As shown in FIGS. 1-4, the suspension device is mainly used for suspending the metal furnace body 5 of the reduction furnace. The walking mechanism 9 and the feeding mechanism 7 which are used for feeding feeds are provided on the suspension device. The suspension device consists of two portal structures and forms a double-arch portal structure. The portal frame 6 is fixed on the base 1. The suspension lifting ear 61 used for suspending the furnace body 5 of the reduction furnace is provided on the portal frame 6. FIGS. 1 and 2 show the state of vertically feeding feeds and combustion reduction. FIG. 3 shows the reduction state of horizontal combustion. FIG. 4 shows the state of reduction completion, an extracted crystallization sleeve and a poured-out waste residue.
As shown in FIGS. 5-8, the metal furnace body 5 of the reduction furnace, in which an insulation layer 18 is provided and two ends of which are provided with an upper flange 51 of the reduction furnace and a lower flange 53 thereof, is in cylinder shape. A supporting flange 30 of a reduction tank 13, used for supporting the reduction tank 13, is fixed in the furnace body of the reduction furnace 5, and is thereon distributed with a plurality of positioning holes 301 of the reduction tank. The front end of the metal furnace body 5 of the reduction furnace, through an upper flange 51 of the furnace body of the reduction furnace, is connected with a fixed flange 20 of the reduction tank, on which is distributed with a plurality of fixed holes 201 of the reduction tank. A plurality of the reduction tanks 13 (its number may be determined according to the requirement) is fixed in a hole 201 corresponding to a hole 301. The bottom of the reduction tank 13 is fixed in the hole 301. A plurality of burners 2 (its number may be determined according to requirements) is symmetrically provided on the circumference of the metal furnace body 5 of the reduction furnace, along its tangent line and in the clockwise direction. A flame nozzle 26 of the burner 2 is provided in the furnace body 5 of the reduction furnace. As the burners are provided along the tangent lines in the clockwise direction, the flame may be guaranteed to be rotated rapidly in the same direction and hence there are enough combustion, higher efficiency and more uniform heating. A universal hoisting ring 4 is provided at the central point or off-central point of the metal furnace body 5 of the reduction furnace. A steel rope 12, both ends of which are obliquely pulled on the suspension lifting ear 61 of a frame 62, is hanged on the universal hoisting ring 4. Close to the sealing head, a turnover hoisting ring 52 is provided on the surface of the metal furnace body 5 of the reduction furnace. One end of the turnover steel rope 17 is fixed on a turnover hoisting ring 52, and the other end thereof is connected with an electric hoister 8 on the waling mechanism. By pulling and releasing the turnover steel rope 17 and being moved on an H-shaped steel 91 at the same time, the electric hoister 8 may facilitate the furnace body 5 of the reduction furnace to be overturned by 180 degrees vertically, horizontally and vertically (as shown in FIGS. 1-4).

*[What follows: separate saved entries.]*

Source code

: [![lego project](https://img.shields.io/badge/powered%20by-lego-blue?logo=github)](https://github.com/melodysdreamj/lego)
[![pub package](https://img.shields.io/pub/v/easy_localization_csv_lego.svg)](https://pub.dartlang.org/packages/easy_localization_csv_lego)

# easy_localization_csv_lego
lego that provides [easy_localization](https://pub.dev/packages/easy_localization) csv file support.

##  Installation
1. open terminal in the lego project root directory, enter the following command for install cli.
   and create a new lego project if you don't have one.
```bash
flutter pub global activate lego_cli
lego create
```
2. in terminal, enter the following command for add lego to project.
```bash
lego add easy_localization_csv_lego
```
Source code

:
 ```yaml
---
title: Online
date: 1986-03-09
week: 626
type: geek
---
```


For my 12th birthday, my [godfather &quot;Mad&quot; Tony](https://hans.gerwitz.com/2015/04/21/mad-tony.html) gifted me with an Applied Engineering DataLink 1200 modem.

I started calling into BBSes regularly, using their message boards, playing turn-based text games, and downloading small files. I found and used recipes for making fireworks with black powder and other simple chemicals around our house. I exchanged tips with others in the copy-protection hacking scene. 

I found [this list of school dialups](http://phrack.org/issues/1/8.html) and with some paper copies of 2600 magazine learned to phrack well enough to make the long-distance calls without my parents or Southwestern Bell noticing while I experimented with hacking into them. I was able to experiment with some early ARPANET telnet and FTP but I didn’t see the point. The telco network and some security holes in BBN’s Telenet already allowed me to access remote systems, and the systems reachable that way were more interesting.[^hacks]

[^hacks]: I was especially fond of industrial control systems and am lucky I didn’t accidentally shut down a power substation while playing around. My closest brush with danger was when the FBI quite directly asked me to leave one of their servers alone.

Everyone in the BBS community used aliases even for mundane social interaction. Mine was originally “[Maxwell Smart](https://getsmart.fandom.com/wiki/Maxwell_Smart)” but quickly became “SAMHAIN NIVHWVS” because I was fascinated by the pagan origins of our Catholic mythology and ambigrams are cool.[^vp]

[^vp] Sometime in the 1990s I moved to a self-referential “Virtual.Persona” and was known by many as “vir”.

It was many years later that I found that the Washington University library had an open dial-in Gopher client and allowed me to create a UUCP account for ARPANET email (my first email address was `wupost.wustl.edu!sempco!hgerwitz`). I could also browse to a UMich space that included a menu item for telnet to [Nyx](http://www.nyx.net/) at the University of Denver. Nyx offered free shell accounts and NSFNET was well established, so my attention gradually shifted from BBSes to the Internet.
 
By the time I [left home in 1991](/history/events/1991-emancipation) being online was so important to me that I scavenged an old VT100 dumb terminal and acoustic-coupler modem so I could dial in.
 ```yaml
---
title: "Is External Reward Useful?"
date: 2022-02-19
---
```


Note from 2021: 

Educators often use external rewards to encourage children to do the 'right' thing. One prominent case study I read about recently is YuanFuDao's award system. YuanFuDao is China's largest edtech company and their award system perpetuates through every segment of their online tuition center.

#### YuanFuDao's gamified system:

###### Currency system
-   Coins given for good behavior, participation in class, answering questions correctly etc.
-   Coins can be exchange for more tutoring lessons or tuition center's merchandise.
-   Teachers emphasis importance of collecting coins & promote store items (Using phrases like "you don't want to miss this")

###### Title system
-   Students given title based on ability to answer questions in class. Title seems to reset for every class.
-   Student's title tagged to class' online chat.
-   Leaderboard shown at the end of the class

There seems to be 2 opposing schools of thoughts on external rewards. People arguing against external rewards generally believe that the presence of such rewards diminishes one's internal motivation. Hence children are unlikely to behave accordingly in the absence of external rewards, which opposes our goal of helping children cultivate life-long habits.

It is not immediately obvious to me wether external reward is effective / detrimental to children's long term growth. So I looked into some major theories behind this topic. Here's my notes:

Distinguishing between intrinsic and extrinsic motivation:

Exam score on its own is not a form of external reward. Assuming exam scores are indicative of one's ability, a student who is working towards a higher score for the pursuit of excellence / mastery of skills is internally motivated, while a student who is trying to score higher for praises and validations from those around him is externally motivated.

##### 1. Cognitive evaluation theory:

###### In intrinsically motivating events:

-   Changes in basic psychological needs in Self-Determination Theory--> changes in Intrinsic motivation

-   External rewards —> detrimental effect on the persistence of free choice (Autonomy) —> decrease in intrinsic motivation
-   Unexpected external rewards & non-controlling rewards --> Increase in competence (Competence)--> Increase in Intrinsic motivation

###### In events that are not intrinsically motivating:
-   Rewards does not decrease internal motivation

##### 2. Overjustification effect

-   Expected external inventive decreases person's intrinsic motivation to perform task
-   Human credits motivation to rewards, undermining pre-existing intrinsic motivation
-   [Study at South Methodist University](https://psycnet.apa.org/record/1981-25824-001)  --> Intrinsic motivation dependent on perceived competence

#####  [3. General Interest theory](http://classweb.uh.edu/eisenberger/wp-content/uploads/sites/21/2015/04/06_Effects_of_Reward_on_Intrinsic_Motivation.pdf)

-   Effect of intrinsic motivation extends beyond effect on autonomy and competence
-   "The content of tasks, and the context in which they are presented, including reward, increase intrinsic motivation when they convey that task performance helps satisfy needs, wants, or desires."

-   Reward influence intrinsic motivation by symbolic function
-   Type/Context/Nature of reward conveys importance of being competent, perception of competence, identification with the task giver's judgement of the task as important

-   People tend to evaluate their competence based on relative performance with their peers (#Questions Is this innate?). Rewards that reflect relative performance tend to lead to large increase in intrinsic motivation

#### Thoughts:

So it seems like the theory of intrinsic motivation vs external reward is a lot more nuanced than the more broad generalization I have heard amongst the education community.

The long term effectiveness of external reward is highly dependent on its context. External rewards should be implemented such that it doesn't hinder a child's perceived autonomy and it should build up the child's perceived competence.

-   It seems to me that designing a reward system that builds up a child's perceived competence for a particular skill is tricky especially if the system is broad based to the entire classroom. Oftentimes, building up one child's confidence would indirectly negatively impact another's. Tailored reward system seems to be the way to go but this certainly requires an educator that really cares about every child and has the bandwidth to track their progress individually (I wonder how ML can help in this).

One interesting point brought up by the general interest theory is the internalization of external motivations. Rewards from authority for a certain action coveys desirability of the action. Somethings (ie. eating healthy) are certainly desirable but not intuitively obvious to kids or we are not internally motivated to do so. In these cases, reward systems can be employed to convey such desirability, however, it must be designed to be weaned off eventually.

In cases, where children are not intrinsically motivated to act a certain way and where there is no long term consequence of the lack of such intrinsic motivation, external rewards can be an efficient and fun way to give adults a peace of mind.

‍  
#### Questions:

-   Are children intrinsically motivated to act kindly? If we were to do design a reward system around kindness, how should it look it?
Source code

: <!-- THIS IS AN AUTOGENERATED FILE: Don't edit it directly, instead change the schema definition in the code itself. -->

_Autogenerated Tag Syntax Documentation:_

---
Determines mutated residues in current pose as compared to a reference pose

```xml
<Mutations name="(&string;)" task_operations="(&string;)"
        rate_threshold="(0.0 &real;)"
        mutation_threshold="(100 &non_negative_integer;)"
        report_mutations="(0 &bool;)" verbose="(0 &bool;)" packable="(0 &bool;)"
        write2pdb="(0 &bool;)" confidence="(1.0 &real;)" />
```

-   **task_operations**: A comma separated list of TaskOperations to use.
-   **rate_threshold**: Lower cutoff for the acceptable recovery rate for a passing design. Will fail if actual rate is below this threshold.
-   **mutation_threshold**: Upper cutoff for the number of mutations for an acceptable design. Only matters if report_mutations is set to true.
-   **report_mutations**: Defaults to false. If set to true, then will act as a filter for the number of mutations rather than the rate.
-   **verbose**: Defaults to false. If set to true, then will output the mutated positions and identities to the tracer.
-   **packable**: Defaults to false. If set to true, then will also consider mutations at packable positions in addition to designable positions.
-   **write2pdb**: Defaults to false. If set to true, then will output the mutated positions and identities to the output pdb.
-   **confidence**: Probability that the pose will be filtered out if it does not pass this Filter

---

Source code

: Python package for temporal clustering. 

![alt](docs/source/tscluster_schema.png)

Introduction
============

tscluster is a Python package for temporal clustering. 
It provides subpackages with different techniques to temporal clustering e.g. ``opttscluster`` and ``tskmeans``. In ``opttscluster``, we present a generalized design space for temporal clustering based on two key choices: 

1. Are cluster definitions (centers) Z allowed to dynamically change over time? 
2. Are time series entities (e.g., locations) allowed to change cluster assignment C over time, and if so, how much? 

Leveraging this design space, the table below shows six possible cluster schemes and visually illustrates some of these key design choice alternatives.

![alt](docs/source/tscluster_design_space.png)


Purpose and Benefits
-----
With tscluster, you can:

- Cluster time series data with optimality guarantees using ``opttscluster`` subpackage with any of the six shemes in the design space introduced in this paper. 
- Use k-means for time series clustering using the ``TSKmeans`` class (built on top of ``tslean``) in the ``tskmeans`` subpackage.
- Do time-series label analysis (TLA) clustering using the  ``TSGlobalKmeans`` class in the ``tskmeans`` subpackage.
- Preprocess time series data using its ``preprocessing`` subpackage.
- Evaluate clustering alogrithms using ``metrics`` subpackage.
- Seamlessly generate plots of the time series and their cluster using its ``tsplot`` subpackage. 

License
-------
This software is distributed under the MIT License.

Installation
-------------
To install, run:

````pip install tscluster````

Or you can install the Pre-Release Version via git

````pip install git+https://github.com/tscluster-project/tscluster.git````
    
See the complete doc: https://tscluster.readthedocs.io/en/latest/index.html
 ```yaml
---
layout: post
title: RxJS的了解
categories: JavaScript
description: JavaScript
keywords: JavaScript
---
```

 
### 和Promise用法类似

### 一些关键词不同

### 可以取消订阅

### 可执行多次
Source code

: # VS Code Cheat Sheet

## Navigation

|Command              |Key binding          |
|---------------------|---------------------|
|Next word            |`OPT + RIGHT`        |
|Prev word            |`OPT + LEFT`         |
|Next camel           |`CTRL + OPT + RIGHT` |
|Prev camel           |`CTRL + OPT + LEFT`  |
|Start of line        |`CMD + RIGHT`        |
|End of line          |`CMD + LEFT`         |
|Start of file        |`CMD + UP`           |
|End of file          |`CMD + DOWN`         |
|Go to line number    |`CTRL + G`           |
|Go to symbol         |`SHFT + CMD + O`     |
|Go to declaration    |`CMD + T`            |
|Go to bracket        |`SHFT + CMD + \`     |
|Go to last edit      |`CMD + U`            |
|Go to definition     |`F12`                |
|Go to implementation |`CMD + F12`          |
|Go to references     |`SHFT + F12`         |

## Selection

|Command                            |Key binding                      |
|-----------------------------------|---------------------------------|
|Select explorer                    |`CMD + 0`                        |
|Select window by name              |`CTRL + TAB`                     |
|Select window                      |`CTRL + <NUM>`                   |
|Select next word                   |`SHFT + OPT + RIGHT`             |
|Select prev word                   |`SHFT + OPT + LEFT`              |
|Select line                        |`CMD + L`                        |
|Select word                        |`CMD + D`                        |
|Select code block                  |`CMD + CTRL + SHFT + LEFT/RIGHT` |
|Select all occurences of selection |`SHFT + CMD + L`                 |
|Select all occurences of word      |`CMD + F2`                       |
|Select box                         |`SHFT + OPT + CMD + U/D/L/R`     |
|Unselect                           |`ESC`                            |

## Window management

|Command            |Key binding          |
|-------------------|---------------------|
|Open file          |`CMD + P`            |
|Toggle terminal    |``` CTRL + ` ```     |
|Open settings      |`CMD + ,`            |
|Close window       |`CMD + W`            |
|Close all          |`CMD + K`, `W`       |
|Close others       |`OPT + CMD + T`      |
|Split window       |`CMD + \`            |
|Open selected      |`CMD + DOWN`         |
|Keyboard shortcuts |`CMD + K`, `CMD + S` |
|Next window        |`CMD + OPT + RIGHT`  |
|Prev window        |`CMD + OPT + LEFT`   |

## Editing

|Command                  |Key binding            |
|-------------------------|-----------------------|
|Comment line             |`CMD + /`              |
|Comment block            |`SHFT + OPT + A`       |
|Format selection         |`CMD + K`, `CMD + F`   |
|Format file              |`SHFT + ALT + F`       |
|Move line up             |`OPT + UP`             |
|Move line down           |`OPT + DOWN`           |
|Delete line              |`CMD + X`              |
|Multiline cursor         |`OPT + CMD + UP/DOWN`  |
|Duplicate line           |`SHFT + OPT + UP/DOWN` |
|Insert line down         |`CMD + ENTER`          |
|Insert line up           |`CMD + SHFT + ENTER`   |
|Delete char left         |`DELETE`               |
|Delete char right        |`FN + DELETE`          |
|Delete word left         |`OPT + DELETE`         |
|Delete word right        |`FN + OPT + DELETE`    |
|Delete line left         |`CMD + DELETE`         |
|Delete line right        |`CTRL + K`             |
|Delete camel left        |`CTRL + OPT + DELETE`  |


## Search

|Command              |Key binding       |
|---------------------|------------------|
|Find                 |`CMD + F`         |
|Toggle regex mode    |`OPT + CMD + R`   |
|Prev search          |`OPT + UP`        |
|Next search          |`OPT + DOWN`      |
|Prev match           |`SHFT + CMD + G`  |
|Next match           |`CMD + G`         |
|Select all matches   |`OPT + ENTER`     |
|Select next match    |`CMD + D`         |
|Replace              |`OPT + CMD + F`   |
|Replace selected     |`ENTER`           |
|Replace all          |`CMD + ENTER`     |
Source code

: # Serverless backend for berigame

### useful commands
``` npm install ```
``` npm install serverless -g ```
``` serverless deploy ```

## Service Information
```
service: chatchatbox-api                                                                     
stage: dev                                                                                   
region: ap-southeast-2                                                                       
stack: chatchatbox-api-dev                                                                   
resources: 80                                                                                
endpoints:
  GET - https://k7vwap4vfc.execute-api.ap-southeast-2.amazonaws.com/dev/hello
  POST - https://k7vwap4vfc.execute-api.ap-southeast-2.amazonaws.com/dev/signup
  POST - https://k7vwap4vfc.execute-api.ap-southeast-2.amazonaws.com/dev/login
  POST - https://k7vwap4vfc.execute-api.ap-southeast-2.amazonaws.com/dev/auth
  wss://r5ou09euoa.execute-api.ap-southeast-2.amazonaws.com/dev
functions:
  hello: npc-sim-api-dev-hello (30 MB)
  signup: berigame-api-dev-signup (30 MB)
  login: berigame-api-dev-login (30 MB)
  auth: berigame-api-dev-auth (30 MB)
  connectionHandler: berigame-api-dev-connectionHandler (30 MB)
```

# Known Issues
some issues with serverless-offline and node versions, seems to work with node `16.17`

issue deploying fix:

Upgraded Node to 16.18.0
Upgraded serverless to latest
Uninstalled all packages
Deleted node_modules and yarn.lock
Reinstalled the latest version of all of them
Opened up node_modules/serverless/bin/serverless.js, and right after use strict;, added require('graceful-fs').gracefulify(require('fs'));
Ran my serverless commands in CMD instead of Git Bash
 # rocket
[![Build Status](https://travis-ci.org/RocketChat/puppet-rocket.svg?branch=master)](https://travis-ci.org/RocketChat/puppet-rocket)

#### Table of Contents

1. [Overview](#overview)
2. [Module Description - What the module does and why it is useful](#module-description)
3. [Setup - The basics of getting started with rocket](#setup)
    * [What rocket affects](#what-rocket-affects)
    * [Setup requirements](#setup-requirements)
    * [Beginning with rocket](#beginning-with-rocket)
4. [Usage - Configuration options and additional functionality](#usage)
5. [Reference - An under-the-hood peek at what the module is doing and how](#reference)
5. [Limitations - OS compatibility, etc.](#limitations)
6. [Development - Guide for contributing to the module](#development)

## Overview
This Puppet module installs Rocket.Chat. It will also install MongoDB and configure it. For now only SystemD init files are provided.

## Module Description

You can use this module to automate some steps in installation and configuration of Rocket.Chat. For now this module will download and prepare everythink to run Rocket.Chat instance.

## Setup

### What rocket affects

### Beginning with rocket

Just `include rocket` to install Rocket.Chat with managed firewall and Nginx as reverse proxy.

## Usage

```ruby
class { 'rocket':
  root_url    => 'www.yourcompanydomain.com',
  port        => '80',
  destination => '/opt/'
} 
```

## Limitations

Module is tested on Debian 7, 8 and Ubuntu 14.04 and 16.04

As shown in FIGS. 12-15, the reduction tank 13 consists of a tank body 50, a cooling-off sleeve 40 and a cone crystallization sleeve 19. The tank body 50 is provided with the flange 501 of the tank body at its front end, provided with a positioning post 502 of the tank body at its back end and loaded with feeds inside. The cooling-off sleeve 40 is provided with an upper flange 44 of the cooling-off sleeve at its front end and provided with a lower flange 45 of the cooling-off sleeve at its back end. The surface of the cooling-off sleeve 40 is also provided with a vacuum port 41, a cool water inlet 42 and a cool water outlet 43. The tank body 50 and the cooling-off sleeve 40 are connected through the lower flange 45 of the cooling-off sleeve and the flange 501 of the tank body. The cone crystallization sleeve 19 is loaded in the cooling-off sleeve 40. A gap is remained between the crystallization sleeve 19 and the cooling-off sleeve 40. The inner hole of the crystallization sleeve 19 is in cone shape (it is used for collecting crystal). The tank body 50 is fixed on the fixed hole 201 of the reduction tank of the fixed flange 20 through the flange 501 of the tank body. The positioning post 502 of the tank body is inserted into and fixed in the hole 301. the vacuum port 41 is connected with a vacuum pump through a vacuum distributor 14; the cool water inlet 42 is connected with a water pump through a cool-water-entering distributor 15; the cool water outlet 43 is connected with a water tank through a cool-water-outgoing collector; A connection hole is provided on a ring-shaped distributor and a water collector. The cool water inlet, the cool water outlet and the vacuum port are connected with the ring-shaped distributor and the water collector through a soft pipe. The flange 44 on the cooling-off sleeve of the cooling-off sleeve 40 is sealed and covered with an end cover 60.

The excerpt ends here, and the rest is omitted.